_WORK TASK_: Only an exact reprint of all the data is acceptable.
++++ DATASET EXCERPTS ++++
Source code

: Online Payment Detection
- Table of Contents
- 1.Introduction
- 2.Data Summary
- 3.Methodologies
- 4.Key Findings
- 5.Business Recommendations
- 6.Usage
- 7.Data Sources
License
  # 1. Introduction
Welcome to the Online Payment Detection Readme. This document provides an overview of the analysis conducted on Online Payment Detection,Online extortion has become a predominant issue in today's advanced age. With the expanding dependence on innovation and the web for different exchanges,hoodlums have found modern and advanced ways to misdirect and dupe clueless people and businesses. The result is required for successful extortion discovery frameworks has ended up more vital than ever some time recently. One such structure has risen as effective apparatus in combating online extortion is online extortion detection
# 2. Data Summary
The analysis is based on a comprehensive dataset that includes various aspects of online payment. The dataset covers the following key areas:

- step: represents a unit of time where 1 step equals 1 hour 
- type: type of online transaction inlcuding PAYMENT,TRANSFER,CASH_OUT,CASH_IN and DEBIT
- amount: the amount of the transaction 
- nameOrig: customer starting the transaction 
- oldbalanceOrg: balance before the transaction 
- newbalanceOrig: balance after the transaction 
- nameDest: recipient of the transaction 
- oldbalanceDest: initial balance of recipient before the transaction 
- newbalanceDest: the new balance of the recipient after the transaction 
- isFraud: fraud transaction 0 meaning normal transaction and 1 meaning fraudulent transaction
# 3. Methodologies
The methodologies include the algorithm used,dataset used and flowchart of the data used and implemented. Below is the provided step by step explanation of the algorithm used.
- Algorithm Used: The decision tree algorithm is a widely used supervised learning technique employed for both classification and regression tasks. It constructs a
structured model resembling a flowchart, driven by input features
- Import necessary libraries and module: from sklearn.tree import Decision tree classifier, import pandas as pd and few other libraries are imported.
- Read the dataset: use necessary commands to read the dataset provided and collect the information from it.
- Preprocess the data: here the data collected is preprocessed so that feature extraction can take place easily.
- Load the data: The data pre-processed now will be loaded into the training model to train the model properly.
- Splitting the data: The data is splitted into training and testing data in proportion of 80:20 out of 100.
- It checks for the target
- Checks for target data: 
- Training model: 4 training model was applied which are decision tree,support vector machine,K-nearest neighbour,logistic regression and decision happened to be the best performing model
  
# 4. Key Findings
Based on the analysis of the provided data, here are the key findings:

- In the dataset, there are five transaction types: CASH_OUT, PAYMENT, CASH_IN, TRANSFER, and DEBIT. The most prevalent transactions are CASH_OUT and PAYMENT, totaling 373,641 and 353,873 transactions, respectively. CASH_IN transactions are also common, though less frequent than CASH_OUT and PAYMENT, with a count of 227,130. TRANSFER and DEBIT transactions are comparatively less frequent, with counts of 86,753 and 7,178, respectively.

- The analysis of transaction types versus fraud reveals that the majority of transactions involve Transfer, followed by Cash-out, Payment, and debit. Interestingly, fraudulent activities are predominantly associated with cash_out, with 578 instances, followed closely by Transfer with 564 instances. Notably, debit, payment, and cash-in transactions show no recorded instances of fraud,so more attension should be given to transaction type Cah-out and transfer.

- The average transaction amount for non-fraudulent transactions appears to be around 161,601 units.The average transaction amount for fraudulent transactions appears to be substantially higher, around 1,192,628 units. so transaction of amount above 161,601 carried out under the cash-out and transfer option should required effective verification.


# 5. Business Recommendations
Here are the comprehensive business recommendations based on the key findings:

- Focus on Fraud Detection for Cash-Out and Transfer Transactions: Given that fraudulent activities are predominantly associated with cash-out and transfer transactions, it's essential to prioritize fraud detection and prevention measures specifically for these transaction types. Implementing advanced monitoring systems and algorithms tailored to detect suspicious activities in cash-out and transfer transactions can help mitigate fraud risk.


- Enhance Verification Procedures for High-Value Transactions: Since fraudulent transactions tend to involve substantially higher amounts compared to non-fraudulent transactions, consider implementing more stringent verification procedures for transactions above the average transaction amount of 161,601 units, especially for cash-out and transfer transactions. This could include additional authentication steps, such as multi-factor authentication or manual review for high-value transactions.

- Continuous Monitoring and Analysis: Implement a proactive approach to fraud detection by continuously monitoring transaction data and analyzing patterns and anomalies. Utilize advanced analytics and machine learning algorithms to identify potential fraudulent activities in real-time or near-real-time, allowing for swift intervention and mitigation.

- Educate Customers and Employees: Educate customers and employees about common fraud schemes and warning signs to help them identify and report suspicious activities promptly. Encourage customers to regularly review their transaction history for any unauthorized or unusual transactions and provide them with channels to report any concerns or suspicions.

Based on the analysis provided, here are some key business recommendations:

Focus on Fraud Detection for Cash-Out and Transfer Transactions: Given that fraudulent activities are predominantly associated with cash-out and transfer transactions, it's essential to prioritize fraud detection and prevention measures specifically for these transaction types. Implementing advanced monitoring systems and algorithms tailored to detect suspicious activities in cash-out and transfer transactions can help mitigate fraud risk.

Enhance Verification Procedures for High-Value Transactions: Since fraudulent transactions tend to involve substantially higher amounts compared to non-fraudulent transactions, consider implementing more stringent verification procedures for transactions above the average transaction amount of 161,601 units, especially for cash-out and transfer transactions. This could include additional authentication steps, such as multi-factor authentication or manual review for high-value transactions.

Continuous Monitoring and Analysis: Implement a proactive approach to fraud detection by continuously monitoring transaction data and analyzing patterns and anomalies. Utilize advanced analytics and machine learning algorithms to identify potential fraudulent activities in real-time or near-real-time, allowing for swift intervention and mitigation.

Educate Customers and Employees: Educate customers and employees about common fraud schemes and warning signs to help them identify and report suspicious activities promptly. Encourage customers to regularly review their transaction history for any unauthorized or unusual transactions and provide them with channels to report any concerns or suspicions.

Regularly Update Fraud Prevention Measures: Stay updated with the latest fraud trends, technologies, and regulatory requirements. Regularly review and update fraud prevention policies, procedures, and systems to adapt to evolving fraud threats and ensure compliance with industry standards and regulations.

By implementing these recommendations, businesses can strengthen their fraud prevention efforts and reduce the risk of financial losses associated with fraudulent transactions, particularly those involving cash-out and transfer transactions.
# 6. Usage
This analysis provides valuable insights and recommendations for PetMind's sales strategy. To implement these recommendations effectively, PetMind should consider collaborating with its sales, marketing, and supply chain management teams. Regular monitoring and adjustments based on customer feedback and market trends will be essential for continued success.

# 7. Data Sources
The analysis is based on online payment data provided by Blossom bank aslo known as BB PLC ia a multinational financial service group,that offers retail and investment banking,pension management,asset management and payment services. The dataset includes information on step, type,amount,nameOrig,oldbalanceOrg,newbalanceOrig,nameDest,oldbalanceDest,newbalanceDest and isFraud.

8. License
++++
_RESULT BELOW_:
Source code

: Online Payment Detection
- Table of Contents
- 1.Introduction
- 2.Data Summary
- 3.Methodologies
- 4.Key Findings
- 5.Business Recommendations
- 6.Usage
- 7.Data Sources
License
  # 1. Introduction
Welcome to the Online Payment Detection Readme. This document provides an overview of the analysis conducted on Online Payment Detection,Online extortion has become a predominant issue in today's advanced age. With the expanding dependence on innovation and the web for different exchanges,hoodlums have found modern and advanced ways to misdirect and dupe clueless people and businesses. The result is required for successful extortion discovery frameworks has ended up more vital than ever some time recently. One such structure has risen as effective apparatus in combating online extortion is online extortion detection
# 2. Data Summary
The analysis is based on a comprehensive dataset that includes various aspects of online payment. The dataset covers the following key areas:

- step: represents a unit of time where 1 step equals 1 hour 
- type: type of online transaction inlcuding PAYMENT,TRANSFER,CASH_OUT,CASH_IN and DEBIT
- amount: the amount of the transaction 
- nameOrig: customer starting the transaction 
- oldbalanceOrg: balance before the transaction 
- newbalanceOrig: balance after the transaction 
- nameDest: recipient of the transaction 
- oldbalanceDest: initial balance of recipient before the transaction 
- newbalanceDest: the new balance of the recipient after the transaction 
- isFraud: fraud transaction 0 meaning normal transaction and 1 meaning fraudulent transaction
# 3. Methodologies
The methodologies include the algorithm used,dataset used and flowchart of the data used and implemented. Below is the provided step by step explanation of the algorithm used.
- Algorithm Used: The decision tree algorithm is a widely used supervised learning technique employed for both classification and regression tasks. It constructs a
structured model resembling a flowchart, driven by input features
- Import necessary libraries and module: from sklearn.tree import Decision tree classifier, import pandas as pd and few other libraries are imported.
- Read the dataset: use necessary commands to read the dataset provided and collect the information from it.
- Preprocess the data: here the data collected is preprocessed so that feature extraction can take place easily.
- Load the data: The data pre-processed now will be loaded into the training model to train the model properly.
- Splitting the data: The data is splitted into training and testing data in proportion of 80:20 out of 100.
- It checks for the target
- Checks for target data: 
- Training model: 4 training model was applied which are decision tree,support vector machine,K-nearest neighbour,logistic regression and decision happened to be the best performing model
  
# 4. Key Findings
Based on the analysis of the provided data, here are the key findings:

- In the dataset, there are five transaction types: CASH_OUT, PAYMENT, CASH_IN, TRANSFER, and DEBIT. The most prevalent transactions are CASH_OUT and PAYMENT, totaling 373,641 and 353,873 transactions, respectively. CASH_IN transactions are also common, though less frequent than CASH_OUT and PAYMENT, with a count of 227,130. TRANSFER and DEBIT transactions are comparatively less frequent, with counts of 86,753 and 7,178, respectively.

- The analysis of transaction types versus fraud reveals that the majority of transactions involve Transfer, followed by Cash-out, Payment, and debit. Interestingly, fraudulent activities are predominantly associated with cash_out, with 578 instances, followed closely by Transfer with 564 instances. Notably, debit, payment, and cash-in transactions show no recorded instances of fraud,so more attension should be given to transaction type Cah-out and transfer.

- The average transaction amount for non-fraudulent transactions appears to be around 161,601 units.The average transaction amount for fraudulent transactions appears to be substantially higher, around 1,192,628 units. so transaction of amount above 161,601 carried out under the cash-out and transfer option should required effective verification.


# 5. Business Recommendations
Here are the comprehensive business recommendations based on the key findings:

- Focus on Fraud Detection for Cash-Out and Transfer Transactions: Given that fraudulent activities are predominantly associated with cash-out and transfer transactions, it's essential to prioritize fraud detection and prevention measures specifically for these transaction types. Implementing advanced monitoring systems and algorithms tailored to detect suspicious activities in cash-out and transfer transactions can help mitigate fraud risk.


- Enhance Verification Procedures for High-Value Transactions: Since fraudulent transactions tend to involve substantially higher amounts compared to non-fraudulent transactions, consider implementing more stringent verification procedures for transactions above the average transaction amount of 161,601 units, especially for cash-out and transfer transactions. This could include additional authentication steps, such as multi-factor authentication or manual review for high-value transactions.

- Continuous Monitoring and Analysis: Implement a proactive approach to fraud detection by continuously monitoring transaction data and analyzing patterns and anomalies. Utilize advanced analytics and machine learning algorithms to identify potential fraudulent activities in real-time or near-real-time, allowing for swift intervention and mitigation.

- Educate Customers and Employees: Educate customers and employees about common fraud schemes and warning signs to help them identify and report suspicious activities promptly. Encourage customers to regularly review their transaction history for any unauthorized or unusual transactions and provide them with channels to report any concerns or suspicions.

Based on the analysis provided, here are some key business recommendations:

Focus on Fraud Detection for Cash-Out and Transfer Transactions: Given that fraudulent activities are predominantly associated with cash-out and transfer transactions, it's essential to prioritize fraud detection and prevention measures specifically for these transaction types. Implementing advanced monitoring systems and algorithms tailored to detect suspicious activities in cash-out and transfer transactions can help mitigate fraud risk.

Enhance Verification Procedures for High-Value Transactions: Since fraudulent transactions tend to involve substantially higher amounts compared to non-fraudulent transactions, consider implementing more stringent verification procedures for transactions above the average transaction amount of 161,601 units, especially for cash-out and transfer transactions. This could include additional authentication steps, such as multi-factor authentication or manual review for high-value transactions.

Continuous Monitoring and Analysis: Implement a proactive approach to fraud detection by continuously monitoring transaction data and analyzing patterns and anomalies. Utilize advanced analytics and machine learning algorithms to identify potential fraudulent activities in real-time or near-real-time, allowing for swift intervention and mitigation.

Educate Customers and Employees: Educate customers and employees about common fraud schemes and warning signs to help them identify and report suspicious activities promptly. Encourage customers to regularly review their transaction history for any unauthorized or unusual transactions and provide them with channels to report any concerns or suspicions.

Regularly Update Fraud Prevention Measures: Stay updated with the latest fraud trends, technologies, and regulatory requirements. Regularly review and update fraud prevention policies, procedures, and systems to adapt to evolving fraud threats and ensure compliance with industry standards and regulations.

By implementing these recommendations, businesses can strengthen their fraud prevention efforts and reduce the risk of financial losses associated with fraudulent transactions, particularly those involving cash-out and transfer transactions.
# 6. Usage
This analysis provides valuable insights and recommendations for PetMind's sales strategy. To implement these recommendations effectively, PetMind should consider collaborating with its sales, marketing, and supply chain management teams. Regular monitoring and adjustments based on customer feedback and market trends will be essential for continued success.

# 7. Data Sources
The analysis is based on online payment data provided by Blossom bank aslo known as BB PLC ia a multinational financial service group,that offers retail and investment banking,pension management,asset management and payment services. The dataset includes information on step, type,amount,nameOrig,oldbalanceOrg,newbalanceOrig,nameDest,oldbalanceDest,newbalanceDest and isFraud.

8. License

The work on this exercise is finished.